When he was 16, his father Ronald Egleton, the owner of a hat factory in their hometown of Luton, murdered Cale's mother by hitting her on the head with a hammer and then drowning her in the family bathtub.

Claiming temporary insanity and pleading to the lesser charge of manslaughter, Egleton served a short prison sentence; he died seven years ago in his eighties. Father and son had a brief moment of reconciliation a few days before Egleton's passing, but unexpected revelations after his death negated the closure.

Cale, now 60, resisted writing openly about the tragedy for years. "I didn't want it to be self-pitying and have people feeling sorry for me," he says. "And I didn't want to be manipulative in any way, to use it to get me some kind of attention."

But the success of his 2017 one-man play Harry Clarke, starring Billy Crudup as a man who changes his identity, helped Cale feel more confident about his storytelling skills. His father's death and an awareness of growing older also made looking back easier.

An accomplished songwriter whose work has been performed by Elvis Costello and Debbie Harry, Cale originally conceived We're Only Alive a Short Amount of Time as a chamber opera for four singers. But as he developed the piece, he decided he wanted to pay a more direct tribute to his mother Barbara, especially because tabloids at the time characterized her as a harridan who had bullied her husband until he snapped.

"How she was treated in the press post-trial was horrifying," Cale recalls. "I thought, I'm going to see if I can try and channel her almost and bring her to life in a theatre." Cale plays all the characters in the production, including himself, his mother, his father and his younger brother Simon, who has yet to see the show.

Cale says that, as he was writing, he was nervous about how the piece would be received. He feared the details of what happened might be too raw, and he hoped the songs, played by a six-piece onstage band, would provide an emotional salve for theatregoers. "I thought the audience might walk out or just be like, oh this is too grim," he admits. But, under the sensitive direction of Tony winner Robert Falls, We're Only Alive for a Short Amount of Time received warm reviews when it premiered last fall at Chicago's Goodman Theatre. "It got such a strong response and it was so unexpected," Cale says.

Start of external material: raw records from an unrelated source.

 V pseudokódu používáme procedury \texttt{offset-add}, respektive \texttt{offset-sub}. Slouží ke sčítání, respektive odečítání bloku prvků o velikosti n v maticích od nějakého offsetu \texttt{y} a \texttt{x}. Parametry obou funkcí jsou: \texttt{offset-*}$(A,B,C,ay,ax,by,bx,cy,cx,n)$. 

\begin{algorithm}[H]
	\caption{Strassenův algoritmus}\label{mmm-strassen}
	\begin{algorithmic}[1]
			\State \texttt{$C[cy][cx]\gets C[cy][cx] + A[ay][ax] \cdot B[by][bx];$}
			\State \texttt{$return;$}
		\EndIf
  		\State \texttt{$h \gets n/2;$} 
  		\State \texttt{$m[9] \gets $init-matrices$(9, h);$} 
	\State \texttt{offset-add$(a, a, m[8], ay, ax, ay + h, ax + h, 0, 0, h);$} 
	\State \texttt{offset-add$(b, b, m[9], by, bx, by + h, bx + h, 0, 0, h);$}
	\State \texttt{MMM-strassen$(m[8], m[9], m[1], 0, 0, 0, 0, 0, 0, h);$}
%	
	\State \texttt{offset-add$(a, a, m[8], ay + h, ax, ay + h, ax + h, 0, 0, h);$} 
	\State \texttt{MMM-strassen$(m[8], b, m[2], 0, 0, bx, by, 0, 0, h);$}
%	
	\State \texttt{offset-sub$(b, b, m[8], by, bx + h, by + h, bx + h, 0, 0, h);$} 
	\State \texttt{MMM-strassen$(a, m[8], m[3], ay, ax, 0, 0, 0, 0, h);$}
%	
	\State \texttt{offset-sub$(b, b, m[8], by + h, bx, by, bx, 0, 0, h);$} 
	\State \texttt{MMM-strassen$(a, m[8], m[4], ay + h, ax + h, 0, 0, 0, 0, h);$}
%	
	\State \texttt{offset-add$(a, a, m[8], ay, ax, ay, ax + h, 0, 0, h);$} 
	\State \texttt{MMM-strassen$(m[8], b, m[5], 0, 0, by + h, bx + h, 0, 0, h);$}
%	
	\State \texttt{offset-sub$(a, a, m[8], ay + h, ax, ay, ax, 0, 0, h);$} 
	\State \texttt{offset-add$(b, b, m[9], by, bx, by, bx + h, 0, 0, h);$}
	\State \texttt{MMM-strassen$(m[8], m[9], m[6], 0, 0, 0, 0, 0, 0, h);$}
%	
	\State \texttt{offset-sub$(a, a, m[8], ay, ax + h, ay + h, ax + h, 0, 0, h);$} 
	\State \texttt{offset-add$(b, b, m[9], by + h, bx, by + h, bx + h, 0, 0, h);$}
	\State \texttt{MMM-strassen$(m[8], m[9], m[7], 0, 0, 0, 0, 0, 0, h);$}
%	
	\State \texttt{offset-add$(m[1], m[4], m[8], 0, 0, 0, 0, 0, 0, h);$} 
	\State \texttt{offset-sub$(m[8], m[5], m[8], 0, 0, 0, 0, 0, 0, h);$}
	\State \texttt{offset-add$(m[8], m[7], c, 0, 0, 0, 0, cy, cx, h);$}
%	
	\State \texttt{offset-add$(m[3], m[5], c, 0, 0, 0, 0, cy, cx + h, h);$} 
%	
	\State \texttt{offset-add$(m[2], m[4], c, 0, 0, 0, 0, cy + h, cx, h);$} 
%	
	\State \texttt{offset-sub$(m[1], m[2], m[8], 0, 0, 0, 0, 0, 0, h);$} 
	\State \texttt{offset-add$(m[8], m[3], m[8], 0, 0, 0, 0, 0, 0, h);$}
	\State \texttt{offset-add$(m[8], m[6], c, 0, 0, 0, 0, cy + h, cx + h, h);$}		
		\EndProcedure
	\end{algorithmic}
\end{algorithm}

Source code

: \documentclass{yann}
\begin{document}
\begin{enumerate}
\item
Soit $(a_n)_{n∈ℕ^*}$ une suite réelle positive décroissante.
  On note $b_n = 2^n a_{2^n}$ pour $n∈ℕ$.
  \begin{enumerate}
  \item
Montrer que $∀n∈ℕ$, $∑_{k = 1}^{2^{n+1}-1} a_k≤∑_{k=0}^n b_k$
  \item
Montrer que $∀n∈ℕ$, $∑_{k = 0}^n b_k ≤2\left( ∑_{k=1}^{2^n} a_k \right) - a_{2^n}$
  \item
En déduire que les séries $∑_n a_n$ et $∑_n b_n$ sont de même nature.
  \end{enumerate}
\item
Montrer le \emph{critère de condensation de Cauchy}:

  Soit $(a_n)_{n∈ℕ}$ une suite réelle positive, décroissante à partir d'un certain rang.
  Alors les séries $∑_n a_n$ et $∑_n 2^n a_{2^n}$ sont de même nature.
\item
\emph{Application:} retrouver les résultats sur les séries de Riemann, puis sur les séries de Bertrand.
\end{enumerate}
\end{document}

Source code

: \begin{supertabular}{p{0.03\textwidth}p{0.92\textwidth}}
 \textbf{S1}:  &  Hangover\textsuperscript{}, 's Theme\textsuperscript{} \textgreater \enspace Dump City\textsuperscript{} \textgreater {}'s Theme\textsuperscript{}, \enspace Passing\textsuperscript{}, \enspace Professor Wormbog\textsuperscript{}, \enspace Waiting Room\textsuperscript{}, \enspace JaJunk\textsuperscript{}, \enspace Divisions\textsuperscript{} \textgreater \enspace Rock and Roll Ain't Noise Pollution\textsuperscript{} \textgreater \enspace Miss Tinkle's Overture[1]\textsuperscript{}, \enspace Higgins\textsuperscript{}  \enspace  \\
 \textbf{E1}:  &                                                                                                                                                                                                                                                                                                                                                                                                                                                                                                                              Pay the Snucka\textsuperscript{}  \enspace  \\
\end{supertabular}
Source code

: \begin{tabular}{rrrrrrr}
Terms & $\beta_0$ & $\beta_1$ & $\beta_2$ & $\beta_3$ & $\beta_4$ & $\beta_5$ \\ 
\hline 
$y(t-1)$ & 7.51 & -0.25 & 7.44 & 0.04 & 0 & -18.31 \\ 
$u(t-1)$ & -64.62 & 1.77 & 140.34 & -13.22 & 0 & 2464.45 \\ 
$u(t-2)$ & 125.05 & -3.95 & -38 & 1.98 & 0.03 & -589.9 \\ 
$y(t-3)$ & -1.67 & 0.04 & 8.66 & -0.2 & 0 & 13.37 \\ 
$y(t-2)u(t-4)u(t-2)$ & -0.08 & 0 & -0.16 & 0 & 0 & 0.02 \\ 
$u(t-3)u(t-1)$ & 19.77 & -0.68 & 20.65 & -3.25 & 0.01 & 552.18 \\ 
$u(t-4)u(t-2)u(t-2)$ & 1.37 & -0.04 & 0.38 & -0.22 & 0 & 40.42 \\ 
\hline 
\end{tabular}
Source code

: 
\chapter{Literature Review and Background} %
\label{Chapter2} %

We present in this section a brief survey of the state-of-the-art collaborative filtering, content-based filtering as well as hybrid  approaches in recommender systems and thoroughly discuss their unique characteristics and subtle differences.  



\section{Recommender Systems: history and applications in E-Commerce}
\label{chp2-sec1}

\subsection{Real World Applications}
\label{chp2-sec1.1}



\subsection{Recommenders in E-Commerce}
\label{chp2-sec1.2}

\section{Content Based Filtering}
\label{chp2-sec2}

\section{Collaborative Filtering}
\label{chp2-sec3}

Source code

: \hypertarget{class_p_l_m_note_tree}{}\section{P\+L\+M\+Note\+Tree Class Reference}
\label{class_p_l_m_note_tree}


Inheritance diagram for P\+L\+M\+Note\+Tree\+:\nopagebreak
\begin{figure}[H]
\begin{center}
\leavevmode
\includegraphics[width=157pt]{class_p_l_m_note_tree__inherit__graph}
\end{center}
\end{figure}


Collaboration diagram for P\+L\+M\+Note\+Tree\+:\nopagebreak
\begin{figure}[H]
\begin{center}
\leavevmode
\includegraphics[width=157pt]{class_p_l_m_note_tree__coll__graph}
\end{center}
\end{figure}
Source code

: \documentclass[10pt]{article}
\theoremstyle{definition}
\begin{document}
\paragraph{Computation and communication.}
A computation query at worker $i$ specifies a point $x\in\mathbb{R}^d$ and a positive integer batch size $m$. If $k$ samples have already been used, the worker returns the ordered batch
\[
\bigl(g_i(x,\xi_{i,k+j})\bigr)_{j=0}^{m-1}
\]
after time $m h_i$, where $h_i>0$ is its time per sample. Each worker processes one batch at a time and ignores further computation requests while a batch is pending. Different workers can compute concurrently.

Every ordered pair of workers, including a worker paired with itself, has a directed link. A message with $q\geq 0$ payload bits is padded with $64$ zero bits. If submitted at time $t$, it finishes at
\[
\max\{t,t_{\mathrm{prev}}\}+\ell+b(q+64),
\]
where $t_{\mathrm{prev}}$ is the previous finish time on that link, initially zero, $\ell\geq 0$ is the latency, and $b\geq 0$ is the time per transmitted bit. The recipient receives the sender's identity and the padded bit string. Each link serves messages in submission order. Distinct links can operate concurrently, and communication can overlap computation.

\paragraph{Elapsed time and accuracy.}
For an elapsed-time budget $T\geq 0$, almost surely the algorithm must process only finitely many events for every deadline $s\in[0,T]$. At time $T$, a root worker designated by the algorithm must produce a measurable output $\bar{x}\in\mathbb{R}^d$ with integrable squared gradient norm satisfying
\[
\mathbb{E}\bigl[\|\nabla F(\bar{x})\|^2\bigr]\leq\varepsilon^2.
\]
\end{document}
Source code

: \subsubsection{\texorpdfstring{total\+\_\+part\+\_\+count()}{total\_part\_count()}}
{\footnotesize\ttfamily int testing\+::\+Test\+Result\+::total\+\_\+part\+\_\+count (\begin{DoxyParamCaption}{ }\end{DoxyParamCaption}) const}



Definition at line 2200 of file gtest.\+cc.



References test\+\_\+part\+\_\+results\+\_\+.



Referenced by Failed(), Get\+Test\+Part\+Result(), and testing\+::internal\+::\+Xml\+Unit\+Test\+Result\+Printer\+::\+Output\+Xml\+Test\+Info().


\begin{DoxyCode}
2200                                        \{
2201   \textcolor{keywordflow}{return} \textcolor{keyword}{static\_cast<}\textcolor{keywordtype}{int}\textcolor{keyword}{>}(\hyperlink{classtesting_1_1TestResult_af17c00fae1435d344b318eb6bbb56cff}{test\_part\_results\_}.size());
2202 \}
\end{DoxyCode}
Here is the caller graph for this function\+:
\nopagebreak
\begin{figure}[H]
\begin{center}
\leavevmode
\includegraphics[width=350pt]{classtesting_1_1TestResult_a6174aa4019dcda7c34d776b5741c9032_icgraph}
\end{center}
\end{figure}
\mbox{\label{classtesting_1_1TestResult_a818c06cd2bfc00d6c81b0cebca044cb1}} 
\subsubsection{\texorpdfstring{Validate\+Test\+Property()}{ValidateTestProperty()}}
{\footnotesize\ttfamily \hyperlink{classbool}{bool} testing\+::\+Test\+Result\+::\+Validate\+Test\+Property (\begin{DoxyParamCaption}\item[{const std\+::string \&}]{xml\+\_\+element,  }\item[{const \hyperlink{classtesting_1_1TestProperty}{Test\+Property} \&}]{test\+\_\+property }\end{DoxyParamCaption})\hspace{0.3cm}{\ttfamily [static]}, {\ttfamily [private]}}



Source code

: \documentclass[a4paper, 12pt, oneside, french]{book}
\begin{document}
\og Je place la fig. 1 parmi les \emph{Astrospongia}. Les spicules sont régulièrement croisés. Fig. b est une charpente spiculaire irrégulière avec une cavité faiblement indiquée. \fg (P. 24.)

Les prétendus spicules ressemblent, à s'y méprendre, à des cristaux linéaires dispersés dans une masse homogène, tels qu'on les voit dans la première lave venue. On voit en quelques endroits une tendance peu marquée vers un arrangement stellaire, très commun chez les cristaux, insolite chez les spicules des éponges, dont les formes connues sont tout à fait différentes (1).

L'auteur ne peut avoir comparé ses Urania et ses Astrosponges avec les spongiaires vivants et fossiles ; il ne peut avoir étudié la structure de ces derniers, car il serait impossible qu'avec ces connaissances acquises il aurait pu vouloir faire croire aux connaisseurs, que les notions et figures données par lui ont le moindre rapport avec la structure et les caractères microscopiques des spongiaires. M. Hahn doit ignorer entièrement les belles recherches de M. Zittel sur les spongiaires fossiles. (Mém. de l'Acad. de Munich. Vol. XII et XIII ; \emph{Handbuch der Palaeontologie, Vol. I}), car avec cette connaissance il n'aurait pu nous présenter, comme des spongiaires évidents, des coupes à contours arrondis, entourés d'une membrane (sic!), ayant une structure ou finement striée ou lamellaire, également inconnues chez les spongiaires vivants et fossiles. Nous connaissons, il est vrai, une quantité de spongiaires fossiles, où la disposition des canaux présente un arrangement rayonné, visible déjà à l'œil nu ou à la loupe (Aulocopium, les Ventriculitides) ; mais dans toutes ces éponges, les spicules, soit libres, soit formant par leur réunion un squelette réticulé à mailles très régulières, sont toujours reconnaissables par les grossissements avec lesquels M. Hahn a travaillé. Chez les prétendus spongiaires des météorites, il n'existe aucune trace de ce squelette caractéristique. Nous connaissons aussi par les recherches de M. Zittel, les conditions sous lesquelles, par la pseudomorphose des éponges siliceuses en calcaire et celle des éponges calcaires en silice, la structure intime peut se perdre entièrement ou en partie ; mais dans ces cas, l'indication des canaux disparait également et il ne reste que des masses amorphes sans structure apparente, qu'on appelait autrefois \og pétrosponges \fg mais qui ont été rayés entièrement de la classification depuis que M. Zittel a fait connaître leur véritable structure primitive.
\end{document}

Of course reliving the events night after night takes its toll. Cale confesses that he's "much more stressed out than I appear because I've been having late night sweats."

Thinking about his mother helps. "I feel like I'm on a mission," he says. "I want to get my mother on stage so that kind of barrels me through."

His dream is to take the piece to England, where none of his shows have yet played. The factory his family once owned has been converted into a performing arts center called The Hat Factory, so presenting We're Only Alive for a Short Amount of Time there would bring his story full circle.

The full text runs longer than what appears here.